Friday, April 10, 2020

Disappearing acts

Before Boy Azooga brightened up lockdown by releasing their feathersoft, fluffily psych cover of 'UFO' (complete with 'Sabotage'-indebted video set in and around Cardiff), I must confess to having never heard of Jim Sullivan. It turns out his is a fascinating story: an LA-based singer-songwriter who recorded a couple of albums and befriended Hollywood stars but who in 1975, beset by alcoholism and marital problems, decided to try his luck in Nashville, only to disappear off the face of the earth before reaching Music City.

Learning the details, I was instantly reminded of Connie Converse, the subject of a song on Ramshackle Tabernacle, the 2017 LP from one of my favourite Oxfordshire bands The August List.

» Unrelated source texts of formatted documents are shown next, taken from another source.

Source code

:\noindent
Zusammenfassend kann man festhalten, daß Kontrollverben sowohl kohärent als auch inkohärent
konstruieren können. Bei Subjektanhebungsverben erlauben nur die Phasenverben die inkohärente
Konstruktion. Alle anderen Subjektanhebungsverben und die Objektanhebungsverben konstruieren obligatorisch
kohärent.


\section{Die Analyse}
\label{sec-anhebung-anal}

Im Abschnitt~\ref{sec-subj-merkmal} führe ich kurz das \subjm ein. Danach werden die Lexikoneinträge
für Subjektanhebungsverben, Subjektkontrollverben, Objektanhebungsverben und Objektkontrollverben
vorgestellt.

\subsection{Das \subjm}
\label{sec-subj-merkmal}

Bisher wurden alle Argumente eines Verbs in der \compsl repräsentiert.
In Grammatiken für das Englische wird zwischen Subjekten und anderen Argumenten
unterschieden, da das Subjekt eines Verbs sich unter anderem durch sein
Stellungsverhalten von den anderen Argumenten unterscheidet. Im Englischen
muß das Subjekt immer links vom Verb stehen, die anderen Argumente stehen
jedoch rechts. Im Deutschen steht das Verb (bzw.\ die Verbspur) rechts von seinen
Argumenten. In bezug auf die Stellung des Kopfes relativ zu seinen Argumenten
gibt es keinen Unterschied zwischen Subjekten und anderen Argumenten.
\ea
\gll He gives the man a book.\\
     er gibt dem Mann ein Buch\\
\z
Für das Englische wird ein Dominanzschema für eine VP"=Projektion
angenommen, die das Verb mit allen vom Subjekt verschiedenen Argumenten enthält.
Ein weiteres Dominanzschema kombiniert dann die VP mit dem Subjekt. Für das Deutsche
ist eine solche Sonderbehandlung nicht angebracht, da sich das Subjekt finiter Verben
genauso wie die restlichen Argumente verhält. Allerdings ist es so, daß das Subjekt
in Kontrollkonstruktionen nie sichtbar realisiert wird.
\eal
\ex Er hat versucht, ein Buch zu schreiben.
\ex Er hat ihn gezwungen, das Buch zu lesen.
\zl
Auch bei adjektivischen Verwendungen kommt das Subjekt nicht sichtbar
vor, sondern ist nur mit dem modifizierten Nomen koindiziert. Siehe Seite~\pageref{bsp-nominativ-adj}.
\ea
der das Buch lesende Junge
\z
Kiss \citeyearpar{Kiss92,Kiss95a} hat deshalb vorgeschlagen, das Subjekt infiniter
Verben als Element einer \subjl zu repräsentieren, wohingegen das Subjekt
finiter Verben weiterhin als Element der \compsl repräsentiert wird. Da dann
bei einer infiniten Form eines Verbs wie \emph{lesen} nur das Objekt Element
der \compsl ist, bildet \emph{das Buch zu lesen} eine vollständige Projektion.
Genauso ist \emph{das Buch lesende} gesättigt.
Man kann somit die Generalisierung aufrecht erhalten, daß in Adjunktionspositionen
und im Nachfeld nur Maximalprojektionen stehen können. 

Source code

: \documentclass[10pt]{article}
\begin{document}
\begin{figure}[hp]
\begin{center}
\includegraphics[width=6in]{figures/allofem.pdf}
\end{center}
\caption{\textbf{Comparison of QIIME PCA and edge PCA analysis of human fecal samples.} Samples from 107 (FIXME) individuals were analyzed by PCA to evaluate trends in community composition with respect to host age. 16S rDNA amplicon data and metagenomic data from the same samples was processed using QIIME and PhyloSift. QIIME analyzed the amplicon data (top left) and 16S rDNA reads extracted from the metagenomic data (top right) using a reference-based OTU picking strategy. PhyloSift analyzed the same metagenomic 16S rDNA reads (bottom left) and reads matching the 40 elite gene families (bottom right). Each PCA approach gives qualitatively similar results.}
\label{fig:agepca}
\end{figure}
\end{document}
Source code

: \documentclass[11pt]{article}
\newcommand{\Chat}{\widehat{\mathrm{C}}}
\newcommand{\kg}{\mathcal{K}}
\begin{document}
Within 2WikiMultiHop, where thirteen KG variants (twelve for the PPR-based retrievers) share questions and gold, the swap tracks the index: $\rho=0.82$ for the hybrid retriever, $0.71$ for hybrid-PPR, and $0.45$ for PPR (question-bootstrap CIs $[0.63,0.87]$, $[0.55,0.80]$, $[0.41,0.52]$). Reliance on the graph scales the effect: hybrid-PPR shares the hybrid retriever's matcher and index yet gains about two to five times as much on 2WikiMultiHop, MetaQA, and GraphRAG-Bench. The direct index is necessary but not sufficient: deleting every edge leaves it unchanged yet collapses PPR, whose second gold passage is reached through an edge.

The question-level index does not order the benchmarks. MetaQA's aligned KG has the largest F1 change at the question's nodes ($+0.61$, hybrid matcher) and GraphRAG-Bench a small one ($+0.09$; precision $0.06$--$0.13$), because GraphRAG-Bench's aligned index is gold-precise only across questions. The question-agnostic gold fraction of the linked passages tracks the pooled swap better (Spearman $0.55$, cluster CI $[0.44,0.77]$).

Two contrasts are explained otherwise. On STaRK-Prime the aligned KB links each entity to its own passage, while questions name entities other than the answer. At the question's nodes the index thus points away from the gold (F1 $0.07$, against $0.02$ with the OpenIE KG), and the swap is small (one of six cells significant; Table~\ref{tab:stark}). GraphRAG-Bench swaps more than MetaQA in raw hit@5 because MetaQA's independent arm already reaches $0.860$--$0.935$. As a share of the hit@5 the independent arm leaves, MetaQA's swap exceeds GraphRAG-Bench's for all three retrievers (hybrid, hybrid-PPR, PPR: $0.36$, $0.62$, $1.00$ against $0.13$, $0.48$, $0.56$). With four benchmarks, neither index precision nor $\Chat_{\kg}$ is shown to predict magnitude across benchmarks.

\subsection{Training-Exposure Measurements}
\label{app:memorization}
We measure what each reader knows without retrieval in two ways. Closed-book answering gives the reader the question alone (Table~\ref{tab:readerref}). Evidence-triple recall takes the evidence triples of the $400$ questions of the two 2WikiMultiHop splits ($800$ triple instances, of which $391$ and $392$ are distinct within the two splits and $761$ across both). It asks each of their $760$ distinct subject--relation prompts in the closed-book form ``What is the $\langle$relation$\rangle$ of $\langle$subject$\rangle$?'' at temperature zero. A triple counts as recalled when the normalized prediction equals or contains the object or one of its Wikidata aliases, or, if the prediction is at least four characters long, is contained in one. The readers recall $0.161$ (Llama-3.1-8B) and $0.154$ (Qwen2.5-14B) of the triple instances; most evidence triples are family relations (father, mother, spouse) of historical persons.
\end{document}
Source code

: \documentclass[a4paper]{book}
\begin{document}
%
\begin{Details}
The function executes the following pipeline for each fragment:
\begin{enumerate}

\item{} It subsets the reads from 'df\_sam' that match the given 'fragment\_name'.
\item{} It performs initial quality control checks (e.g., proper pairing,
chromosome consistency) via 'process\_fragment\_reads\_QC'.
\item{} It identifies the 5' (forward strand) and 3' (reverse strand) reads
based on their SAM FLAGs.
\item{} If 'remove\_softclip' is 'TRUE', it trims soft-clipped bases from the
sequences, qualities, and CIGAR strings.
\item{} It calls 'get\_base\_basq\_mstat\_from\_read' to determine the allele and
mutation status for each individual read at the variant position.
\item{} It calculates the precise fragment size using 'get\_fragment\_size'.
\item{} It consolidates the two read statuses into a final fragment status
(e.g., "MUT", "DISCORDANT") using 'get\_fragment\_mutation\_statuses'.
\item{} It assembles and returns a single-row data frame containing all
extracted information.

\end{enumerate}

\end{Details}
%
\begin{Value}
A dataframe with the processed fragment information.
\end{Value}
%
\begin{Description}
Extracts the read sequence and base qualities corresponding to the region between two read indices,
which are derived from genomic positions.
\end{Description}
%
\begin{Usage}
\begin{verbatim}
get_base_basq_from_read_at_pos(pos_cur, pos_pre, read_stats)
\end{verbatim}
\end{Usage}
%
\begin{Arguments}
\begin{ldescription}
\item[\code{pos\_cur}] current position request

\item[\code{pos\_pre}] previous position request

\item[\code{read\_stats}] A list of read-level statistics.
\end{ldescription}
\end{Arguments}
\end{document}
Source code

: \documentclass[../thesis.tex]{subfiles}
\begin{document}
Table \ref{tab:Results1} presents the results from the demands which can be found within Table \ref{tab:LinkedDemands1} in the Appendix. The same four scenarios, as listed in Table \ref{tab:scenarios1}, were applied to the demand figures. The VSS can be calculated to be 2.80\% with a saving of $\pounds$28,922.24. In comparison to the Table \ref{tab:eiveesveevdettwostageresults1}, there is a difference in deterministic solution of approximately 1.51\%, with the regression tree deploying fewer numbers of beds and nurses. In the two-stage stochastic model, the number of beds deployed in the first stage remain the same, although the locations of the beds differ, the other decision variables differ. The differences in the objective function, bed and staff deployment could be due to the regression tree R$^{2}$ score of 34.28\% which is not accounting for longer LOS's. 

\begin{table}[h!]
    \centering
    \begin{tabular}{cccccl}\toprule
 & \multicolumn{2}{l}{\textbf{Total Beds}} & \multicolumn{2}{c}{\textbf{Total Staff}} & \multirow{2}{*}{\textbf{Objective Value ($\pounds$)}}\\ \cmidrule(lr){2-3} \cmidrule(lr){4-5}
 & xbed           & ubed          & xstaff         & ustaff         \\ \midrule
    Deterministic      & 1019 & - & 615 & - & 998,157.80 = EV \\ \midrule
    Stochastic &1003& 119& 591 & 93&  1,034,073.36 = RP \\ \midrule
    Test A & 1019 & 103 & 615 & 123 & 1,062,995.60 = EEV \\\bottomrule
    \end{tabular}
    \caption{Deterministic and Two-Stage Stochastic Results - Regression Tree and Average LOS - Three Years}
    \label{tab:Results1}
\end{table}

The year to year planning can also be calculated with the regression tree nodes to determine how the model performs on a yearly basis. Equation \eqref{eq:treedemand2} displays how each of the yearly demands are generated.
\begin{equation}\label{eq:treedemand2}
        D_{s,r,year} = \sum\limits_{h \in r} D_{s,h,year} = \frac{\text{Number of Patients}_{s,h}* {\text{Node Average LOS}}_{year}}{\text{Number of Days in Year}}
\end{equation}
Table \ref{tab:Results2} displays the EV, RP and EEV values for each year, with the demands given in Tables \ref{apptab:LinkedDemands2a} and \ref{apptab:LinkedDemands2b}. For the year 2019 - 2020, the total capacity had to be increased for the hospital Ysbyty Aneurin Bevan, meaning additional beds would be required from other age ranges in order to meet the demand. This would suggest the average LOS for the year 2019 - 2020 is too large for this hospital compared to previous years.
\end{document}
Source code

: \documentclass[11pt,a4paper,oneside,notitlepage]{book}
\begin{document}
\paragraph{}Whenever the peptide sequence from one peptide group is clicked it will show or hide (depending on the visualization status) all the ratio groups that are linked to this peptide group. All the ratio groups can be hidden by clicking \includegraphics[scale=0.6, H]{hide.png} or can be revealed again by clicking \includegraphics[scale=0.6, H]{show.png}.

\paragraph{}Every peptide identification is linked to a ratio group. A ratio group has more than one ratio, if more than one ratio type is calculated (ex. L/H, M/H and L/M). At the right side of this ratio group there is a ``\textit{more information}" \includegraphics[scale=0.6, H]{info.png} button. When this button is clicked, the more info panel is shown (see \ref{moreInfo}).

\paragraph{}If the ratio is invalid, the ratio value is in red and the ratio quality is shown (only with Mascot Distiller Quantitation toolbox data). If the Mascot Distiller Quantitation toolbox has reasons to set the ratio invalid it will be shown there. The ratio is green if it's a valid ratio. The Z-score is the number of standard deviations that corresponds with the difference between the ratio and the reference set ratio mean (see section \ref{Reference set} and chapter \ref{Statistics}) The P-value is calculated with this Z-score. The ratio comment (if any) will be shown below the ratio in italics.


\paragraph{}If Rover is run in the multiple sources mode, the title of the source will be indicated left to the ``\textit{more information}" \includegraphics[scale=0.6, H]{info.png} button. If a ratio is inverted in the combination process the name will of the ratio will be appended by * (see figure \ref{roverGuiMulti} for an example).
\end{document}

Converse, a singer-songwriter who lived and played in and around New York and Michigan in the 1950s and 1960s, found herself disillusioned and depressed in the early 1970s, and so in 1974 - the year before Sullivan - left home in pursuit of a new life. Whether she found it, no one knows - she was never heard of again.

In an odd quirk of fate, both Sullivan and Converse were driving Volkswagen Beetles when they vanished. One for the conspiracy theorists, perhaps. What I do know, though, is that it's inadvisable to spend long reading through Wikipedia's missing persons lists late at night - quite a downer, I can assure you.